## DIRECTIONS
Return, from the material below, each line in which "populations" occurs.

## GIVEN DATA
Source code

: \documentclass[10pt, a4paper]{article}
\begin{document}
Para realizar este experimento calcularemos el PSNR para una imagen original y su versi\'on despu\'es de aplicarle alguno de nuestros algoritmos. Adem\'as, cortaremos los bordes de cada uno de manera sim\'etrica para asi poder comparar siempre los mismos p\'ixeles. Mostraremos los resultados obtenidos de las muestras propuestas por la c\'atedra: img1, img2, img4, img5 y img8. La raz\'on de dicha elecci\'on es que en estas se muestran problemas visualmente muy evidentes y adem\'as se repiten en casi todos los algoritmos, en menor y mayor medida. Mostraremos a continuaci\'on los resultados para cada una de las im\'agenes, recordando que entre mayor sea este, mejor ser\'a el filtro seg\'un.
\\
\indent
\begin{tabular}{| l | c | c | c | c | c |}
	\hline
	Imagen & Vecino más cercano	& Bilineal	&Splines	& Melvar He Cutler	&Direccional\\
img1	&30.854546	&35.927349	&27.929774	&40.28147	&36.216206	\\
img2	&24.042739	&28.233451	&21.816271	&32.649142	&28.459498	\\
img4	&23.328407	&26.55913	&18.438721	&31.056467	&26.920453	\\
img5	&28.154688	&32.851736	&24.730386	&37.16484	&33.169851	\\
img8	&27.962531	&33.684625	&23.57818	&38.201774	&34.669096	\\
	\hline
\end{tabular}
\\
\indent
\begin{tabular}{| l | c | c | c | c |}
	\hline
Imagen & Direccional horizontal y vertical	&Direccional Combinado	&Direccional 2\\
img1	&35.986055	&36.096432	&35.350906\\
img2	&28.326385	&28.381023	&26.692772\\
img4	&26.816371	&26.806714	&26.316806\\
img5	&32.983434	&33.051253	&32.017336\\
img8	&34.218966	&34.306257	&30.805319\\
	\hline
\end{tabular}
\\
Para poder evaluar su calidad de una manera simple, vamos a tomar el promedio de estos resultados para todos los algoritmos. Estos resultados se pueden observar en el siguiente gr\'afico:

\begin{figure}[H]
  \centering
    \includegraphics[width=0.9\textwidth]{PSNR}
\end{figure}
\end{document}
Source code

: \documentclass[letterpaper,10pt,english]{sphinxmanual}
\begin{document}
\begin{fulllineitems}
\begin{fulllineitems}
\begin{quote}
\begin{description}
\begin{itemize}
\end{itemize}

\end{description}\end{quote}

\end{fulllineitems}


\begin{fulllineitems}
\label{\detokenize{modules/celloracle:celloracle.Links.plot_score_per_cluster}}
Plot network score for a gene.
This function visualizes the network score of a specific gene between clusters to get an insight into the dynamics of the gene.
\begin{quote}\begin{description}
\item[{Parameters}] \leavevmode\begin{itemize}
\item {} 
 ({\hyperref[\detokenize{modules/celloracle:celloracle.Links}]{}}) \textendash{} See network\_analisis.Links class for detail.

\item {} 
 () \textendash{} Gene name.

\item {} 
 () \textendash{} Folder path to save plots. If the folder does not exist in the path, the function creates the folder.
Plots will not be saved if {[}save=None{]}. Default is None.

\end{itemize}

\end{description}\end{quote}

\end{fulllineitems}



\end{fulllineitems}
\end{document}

==

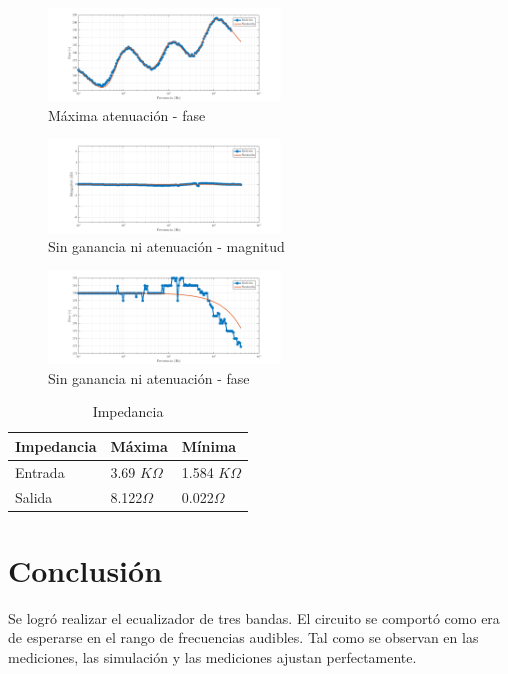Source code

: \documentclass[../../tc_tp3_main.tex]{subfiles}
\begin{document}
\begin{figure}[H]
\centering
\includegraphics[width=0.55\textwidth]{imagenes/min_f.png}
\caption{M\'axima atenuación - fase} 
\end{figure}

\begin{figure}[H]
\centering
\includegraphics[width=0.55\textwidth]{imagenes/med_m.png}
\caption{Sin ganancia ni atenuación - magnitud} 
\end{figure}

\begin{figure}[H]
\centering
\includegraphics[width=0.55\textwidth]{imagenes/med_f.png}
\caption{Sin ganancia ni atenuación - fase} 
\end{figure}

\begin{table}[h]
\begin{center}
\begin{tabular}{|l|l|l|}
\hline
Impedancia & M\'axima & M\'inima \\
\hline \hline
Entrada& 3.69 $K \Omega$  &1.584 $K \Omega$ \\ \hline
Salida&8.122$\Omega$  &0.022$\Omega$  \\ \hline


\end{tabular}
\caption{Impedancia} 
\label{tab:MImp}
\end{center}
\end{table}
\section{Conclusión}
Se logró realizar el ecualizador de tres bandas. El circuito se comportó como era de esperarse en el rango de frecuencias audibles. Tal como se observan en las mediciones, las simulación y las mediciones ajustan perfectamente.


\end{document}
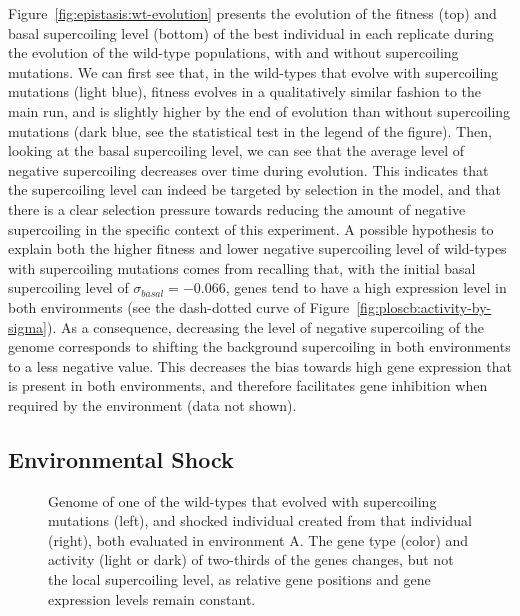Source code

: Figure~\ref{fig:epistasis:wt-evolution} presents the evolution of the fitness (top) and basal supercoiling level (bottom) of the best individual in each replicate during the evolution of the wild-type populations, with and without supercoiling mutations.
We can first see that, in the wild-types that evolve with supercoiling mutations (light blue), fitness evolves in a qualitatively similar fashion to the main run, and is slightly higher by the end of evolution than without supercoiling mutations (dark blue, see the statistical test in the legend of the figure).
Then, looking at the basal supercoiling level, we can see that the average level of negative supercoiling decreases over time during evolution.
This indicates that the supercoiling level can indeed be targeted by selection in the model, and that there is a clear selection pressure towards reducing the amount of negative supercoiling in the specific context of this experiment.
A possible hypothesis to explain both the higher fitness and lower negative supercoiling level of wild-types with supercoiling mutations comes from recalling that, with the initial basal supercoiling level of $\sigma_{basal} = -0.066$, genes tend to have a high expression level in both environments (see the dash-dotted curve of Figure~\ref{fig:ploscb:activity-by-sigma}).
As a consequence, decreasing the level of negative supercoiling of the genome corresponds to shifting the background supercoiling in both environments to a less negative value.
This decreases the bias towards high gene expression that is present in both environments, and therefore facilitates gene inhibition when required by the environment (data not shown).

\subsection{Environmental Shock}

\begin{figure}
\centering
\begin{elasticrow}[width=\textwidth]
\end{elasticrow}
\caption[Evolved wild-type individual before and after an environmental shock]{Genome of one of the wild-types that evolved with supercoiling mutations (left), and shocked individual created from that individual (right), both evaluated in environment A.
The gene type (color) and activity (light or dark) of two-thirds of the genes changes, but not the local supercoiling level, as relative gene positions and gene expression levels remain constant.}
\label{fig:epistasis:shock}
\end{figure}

==

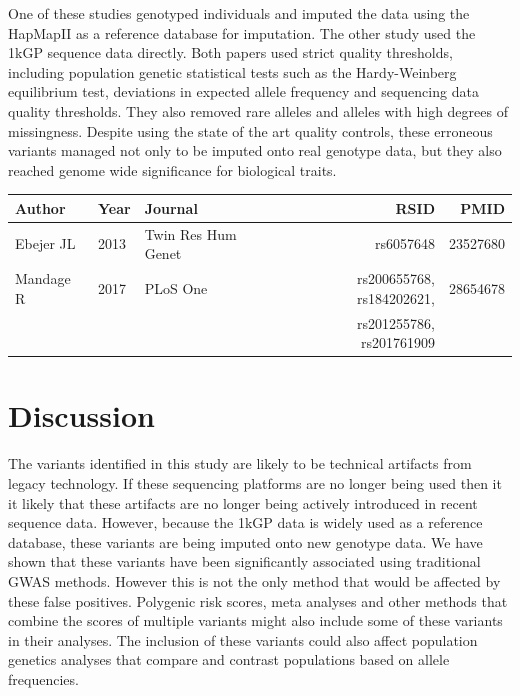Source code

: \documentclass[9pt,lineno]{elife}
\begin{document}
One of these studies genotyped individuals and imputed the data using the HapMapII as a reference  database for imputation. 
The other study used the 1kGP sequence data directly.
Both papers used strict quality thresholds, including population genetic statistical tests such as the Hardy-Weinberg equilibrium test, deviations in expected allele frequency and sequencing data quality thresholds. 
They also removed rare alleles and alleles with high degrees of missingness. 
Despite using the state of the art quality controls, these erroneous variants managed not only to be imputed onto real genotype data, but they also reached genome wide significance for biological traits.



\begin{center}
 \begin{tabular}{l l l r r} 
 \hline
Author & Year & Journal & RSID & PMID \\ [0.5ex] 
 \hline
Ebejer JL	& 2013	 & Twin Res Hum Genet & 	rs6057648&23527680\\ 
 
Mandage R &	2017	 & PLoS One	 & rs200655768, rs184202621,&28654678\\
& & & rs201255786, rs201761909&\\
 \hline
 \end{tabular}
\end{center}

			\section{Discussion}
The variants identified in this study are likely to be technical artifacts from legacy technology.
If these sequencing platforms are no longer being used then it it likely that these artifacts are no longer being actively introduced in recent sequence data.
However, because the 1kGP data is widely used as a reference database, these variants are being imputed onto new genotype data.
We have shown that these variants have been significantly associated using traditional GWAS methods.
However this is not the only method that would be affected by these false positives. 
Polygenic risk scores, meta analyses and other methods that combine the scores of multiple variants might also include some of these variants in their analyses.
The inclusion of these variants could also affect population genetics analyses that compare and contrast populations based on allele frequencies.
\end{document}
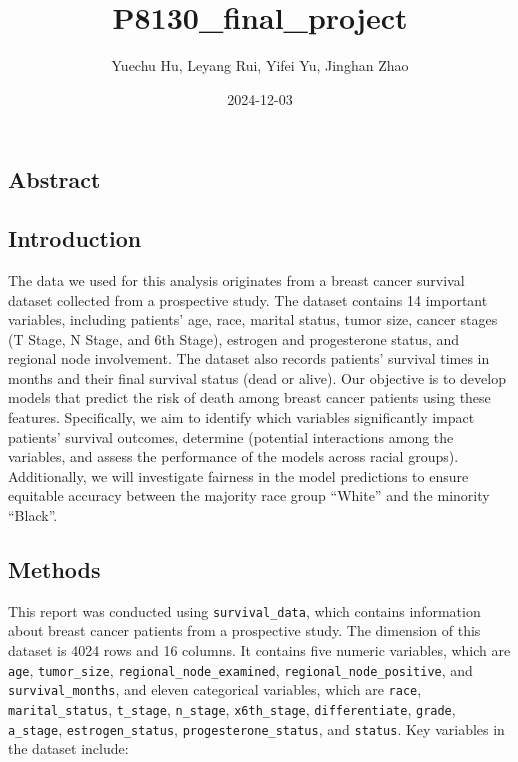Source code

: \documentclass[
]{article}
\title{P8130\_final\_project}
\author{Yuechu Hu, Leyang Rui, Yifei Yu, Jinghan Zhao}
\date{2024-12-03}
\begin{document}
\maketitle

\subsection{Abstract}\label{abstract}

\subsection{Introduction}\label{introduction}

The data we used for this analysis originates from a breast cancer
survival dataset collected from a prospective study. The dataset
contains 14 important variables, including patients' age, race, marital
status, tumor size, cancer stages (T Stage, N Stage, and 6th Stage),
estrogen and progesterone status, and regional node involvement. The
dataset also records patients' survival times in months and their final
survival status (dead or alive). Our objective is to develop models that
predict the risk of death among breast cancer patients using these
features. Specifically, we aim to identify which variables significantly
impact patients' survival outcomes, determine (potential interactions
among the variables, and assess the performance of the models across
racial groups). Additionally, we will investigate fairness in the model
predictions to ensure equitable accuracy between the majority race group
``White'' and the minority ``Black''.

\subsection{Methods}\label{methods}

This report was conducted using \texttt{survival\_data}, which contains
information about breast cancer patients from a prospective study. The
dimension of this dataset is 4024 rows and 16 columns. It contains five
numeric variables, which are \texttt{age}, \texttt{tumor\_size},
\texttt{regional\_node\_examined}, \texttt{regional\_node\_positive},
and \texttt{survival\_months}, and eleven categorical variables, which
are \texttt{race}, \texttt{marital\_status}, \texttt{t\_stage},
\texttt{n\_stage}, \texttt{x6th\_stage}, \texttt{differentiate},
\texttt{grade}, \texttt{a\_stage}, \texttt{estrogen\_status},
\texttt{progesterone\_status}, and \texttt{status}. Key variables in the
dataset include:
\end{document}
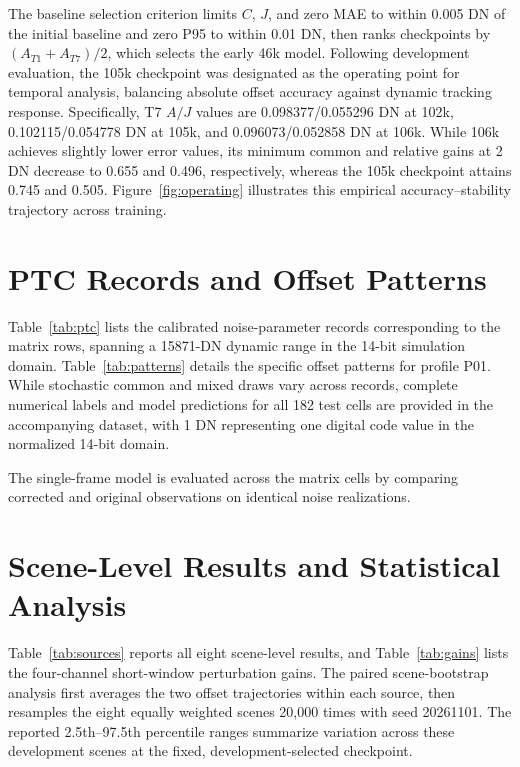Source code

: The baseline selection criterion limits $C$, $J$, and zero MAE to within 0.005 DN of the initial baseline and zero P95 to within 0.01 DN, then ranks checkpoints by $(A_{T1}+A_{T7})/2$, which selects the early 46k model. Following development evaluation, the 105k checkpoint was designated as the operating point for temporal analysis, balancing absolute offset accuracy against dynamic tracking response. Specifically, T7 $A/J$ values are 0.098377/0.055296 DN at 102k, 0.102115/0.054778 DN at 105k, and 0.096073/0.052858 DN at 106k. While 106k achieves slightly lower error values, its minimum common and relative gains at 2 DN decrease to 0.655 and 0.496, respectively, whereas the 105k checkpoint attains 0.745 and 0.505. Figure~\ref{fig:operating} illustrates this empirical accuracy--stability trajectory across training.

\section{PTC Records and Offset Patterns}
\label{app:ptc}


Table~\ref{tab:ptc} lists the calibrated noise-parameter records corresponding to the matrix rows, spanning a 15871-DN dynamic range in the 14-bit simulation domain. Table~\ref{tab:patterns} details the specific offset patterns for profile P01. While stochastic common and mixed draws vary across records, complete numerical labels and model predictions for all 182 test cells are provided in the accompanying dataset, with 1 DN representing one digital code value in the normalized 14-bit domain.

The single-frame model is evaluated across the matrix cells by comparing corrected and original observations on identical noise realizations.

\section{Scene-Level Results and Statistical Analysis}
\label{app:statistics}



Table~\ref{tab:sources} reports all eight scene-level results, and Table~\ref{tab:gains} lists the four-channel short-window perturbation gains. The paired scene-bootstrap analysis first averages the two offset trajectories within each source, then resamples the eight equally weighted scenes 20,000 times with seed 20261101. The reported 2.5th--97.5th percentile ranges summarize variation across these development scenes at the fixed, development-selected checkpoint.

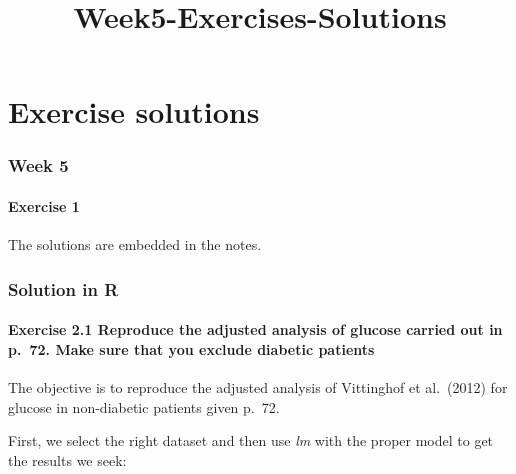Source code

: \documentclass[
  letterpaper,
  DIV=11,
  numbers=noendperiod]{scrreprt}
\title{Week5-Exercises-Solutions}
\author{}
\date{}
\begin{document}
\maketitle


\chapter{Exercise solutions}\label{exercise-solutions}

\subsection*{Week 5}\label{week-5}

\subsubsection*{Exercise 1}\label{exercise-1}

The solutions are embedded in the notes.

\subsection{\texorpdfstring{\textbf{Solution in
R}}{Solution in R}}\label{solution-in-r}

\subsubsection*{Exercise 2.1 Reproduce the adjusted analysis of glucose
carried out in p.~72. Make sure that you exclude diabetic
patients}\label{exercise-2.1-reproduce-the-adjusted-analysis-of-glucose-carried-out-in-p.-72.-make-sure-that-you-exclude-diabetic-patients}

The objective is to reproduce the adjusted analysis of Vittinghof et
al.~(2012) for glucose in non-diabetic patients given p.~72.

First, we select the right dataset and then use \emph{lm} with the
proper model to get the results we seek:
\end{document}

## ANSWER BOX
: Figure~\ref{fig:epistasis:wt-evolution} presents the evolution of the fitness (top) and basal supercoiling level (bottom) of the best individual in each replicate during the evolution of the wild-type populations, with and without supercoiling mutations.
The inclusion of these variants could also affect population genetics analyses that compare and contrast populations based on allele frequencies.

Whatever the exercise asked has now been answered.